De otro lado, las medidas ahondan y empeoran las reformas del Gobierno socialista sobre desempleo, de 1992, y sobre el mercado de trabajo, de 1994. En ambos casos los sindicatos respondieron con una huelga general. Tampoco estas medidas son menores, porque se aplican sobre unas relaciones laborales mucho más degradadas, de las que han provocado recientemente en Italia una huelga general y multitudinarias protestas... No es, por tanto, la proporción de los sindicatos la que ha cambiado sino la del señor Aznar, desde que estaba en la oposición a cuando está gobernando.

Esas sí son motivaciones políticas. Aunque seguramente no le sea grato aceptarlo, es sorprendente hasta qué punto la reacción de este Gobierno ante la huelga está siendo similar a la que tuvo el de Felipe González en 1988: sólo le ha faltado proponer la creación de grupos sindicales del PP en las empresas.

Respecto a los intereses nacionales (hacerme esto a mí) lo primero que tendría que haber hecho el señor Aznar es destituir a la lumbrera estratégica que no tuvo en cuenta, cuando se decidieron los tiempos de la reforma, que había en junio una cumbre europea en Sevilla. Y lo segundo, comprometerse a recibir a Méndez y a Fidalgo en La Moncloa después de la huelga, como hizo con los líderes sindicales europeos, con motivo de la cumbre de primavera en Barcelona, tras unas multitudinarias manifestaciones; también, por cierto, acusadas a priori de acarrear males para la patria.

Tengo para mí que la manera en que el Gobierno ha gestionado esta contrarreforma no responde a una estrategia preestablecida sino a la confluencia de varias cosas: un reflejo ideológico (más mercado, más desigualdad, menos derechos y más competencia individual como fórmulas para alcanzar el crecimiento económico) ante el cambio de signo del ciclo; el afán psicológico de Aznar por asegurarse el liderazgo conservador en Europa: otros hablan de reformas controvertidas, él las hace; la apuesta estratégica por la explotación electoral de los prejuicios sociales más conservadores, sea sobre parados, inmigrantes o jóvenes; la incapacidad para entender que ningún sindicato, por muy involucrado que aparezca en una política de pactos por encima de todo, puede poner su firma en una reforma de este tipo.

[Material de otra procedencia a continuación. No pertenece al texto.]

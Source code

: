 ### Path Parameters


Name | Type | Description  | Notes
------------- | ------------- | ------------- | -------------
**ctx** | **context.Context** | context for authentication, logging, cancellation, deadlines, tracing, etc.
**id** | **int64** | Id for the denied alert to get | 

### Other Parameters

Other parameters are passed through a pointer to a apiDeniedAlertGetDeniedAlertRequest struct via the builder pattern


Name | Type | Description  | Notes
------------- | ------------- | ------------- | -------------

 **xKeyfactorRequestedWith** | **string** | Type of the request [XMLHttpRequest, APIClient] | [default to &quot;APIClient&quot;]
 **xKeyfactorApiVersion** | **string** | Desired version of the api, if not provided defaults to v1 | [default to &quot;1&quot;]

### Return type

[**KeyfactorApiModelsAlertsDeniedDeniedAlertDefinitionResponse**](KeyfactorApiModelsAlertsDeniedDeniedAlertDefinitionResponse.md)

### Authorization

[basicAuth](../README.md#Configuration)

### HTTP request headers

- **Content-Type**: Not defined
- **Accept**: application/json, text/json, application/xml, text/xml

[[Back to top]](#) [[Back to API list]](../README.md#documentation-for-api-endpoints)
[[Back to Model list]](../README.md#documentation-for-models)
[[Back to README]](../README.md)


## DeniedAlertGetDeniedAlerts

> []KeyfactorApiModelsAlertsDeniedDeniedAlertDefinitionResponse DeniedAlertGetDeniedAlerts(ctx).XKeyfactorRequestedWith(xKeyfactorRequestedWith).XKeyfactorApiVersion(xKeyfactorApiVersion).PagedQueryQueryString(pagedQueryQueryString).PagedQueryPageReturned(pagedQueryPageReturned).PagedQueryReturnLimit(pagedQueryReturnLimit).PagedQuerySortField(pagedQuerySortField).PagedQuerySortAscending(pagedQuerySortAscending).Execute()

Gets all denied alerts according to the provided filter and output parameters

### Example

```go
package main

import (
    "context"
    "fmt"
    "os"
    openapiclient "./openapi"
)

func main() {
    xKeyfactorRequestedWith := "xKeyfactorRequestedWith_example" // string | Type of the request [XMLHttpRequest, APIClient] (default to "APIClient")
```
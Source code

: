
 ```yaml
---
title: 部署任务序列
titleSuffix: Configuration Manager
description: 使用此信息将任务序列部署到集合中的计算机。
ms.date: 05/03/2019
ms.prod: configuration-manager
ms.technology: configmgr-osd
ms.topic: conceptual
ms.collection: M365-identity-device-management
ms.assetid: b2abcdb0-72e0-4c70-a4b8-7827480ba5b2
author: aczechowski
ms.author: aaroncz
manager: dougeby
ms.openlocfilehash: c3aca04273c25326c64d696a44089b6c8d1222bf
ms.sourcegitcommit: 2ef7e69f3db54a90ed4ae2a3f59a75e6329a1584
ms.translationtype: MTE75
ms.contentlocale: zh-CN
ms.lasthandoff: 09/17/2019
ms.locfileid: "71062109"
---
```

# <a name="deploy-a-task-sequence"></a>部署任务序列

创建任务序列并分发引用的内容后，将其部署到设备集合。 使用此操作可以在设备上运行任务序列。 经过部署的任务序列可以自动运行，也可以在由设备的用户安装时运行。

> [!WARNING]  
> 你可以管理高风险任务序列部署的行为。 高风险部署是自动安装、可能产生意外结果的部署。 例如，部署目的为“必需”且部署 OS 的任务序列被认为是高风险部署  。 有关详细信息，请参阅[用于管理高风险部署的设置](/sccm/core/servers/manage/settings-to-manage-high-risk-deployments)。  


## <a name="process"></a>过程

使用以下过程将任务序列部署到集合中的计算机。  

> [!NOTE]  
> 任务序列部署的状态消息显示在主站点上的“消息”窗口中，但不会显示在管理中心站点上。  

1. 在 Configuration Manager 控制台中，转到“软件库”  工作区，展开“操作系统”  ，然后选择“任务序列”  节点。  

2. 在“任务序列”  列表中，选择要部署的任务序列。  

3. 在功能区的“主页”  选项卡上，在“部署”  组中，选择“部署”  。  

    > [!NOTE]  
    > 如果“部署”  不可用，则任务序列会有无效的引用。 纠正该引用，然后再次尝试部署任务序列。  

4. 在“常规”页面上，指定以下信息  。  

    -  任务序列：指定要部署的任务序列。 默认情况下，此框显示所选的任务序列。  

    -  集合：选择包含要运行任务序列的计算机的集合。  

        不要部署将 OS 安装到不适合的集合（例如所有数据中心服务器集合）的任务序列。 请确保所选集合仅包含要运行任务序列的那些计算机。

Al margen de cuál sea la dimensión de la huelga, Aznar, con esta reforma y con la manera de imponerla (Berlusconi ha sido, en esto, más prudente), ha cruzado su particular rubicón. Ha echado por la borda el talante y la imagen centrista que tanto le había costado cimentar. Gracias, en parte, al entendimiento con los sindicatos. Ahora está tocando el trigémino de millones de trabajadores que, los últimos 15 años, sólo han conocido retrocesos en sus derechos laborales; y está enseñando su cara más conservadora, su agenda oculta (no mostrada en los programas electorales) que amenaza con proseguir, antes de retirarse del Gobierno, con otras reformas sobre la negociación colectiva, el derecho de huelga, el cálculo de las pensiones.

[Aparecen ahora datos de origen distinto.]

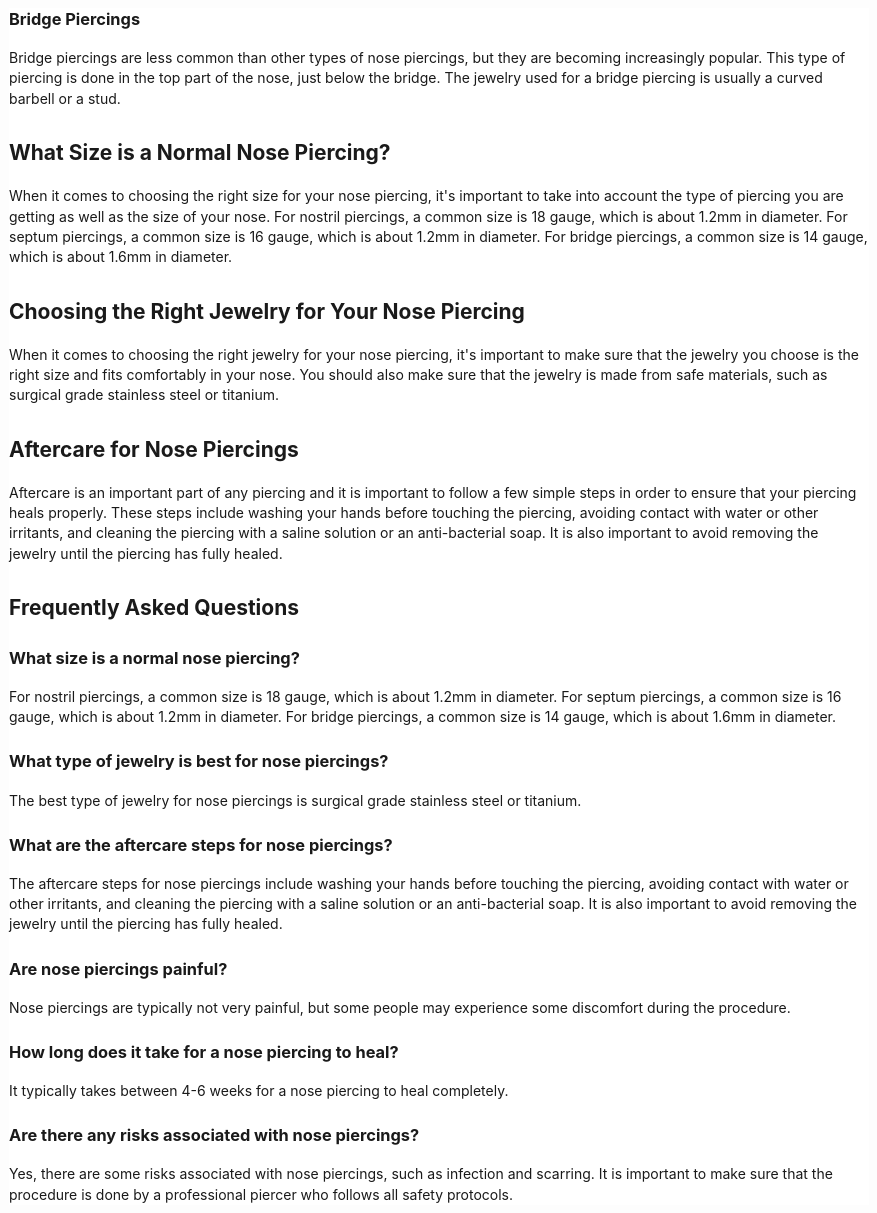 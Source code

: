 <h3>Bridge Piercings</h3>

Bridge piercings are less common than other types of nose piercings, but they are becoming increasingly popular. This type of piercing is done in the top part of the nose, just below the bridge. The jewelry used for a bridge piercing is usually a curved barbell or a stud. 

<h2>What Size is a Normal Nose Piercing?</h2>

When it comes to choosing the right size for your nose piercing, it's important to take into account the type of piercing you are getting as well as the size of your nose. For nostril piercings, a common size is 18 gauge, which is about 1.2mm in diameter. For septum piercings, a common size is 16 gauge, which is about 1.2mm in diameter. For bridge piercings, a common size is 14 gauge, which is about 1.6mm in diameter. 

<h2>Choosing the Right Jewelry for Your Nose Piercing</h2>

When it comes to choosing the right jewelry for your nose piercing, it's important to make sure that the jewelry you choose is the right size and fits comfortably in your nose. You should also make sure that the jewelry is made from safe materials, such as surgical grade stainless steel or titanium. 

<h2>Aftercare for Nose Piercings</h2>

Aftercare is an important part of any piercing and it is important to follow a few simple steps in order to ensure that your piercing heals properly. These steps include washing your hands before touching the piercing, avoiding contact with water or other irritants, and cleaning the piercing with a saline solution or an anti-bacterial soap. It is also important to avoid removing the jewelry until the piercing has fully healed. 

<h2>Frequently Asked Questions</h2>
 
<h3>What size is a normal nose piercing?</h3>

For nostril piercings, a common size is 18 gauge, which is about 1.2mm in diameter. For septum piercings, a common size is 16 gauge, which is about 1.2mm in diameter. For bridge piercings, a common size is 14 gauge, which is about 1.6mm in diameter. 

<h3>What type of jewelry is best for nose piercings?</h3>

The best type of jewelry for nose piercings is surgical grade stainless steel or titanium. 

<h3>What are the aftercare steps for nose piercings?</h3>

The aftercare steps for nose piercings include washing your hands before touching the piercing, avoiding contact with water or other irritants, and cleaning the piercing with a saline solution or an anti-bacterial soap. It is also important to avoid removing the jewelry until the piercing has fully healed. 

<h3>Are nose piercings painful?</h3>

Nose piercings are typically not very painful, but some people may experience some discomfort during the procedure. 

<h3>How long does it take for a nose piercing to heal?</h3>

It typically takes between 4-6 weeks for a nose piercing to heal completely. 

<h3>Are there any risks associated with nose piercings?</h3>

Yes, there are some risks associated with nose piercings, such as infection and scarring. It is important to make sure that the procedure is done by a professional piercer who follows all safety protocols.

Ha dinamitado el modelo de diálogo social que ha funcionado los últimos seis años y se basaba en: ausencia de agresiones fuertes, como las producidas en la anterior etapa socialista; multiplicidad de pactos, frente al pacto global; preponderancia de los pactos bipartitos sobre los tripartitos; estrategia sindical de limitación de daños. Desde hace un año, el Gobierno ha puesto en cuestión esos supuestos, especialmente el primero. De una concertación de toma y daca ha pasado a otra de toma geroma en la que, como era de prever, ninguno de los dos sindicatos mayoritarios le podía secundar.

Finalmente, el decretazo va a crear, por una parte, serias dificultades para la negociación con los sindicatos en el futuro, en una coyuntura económica que apunta rasgos preocupantes y, por otra, ha politizado la huelga al situar la posible reconsideración gubernamental de la medida -y de otras que pueda tener en cartera- en el plano del desgaste en sus expectativas electorales.

La incógnita a despejar es si prevalecerán los intereses pactistas de algunos delfines de Aznar o si éste querrá pasar a la historia como el líder más empecinadamente neoliberal de Occidente.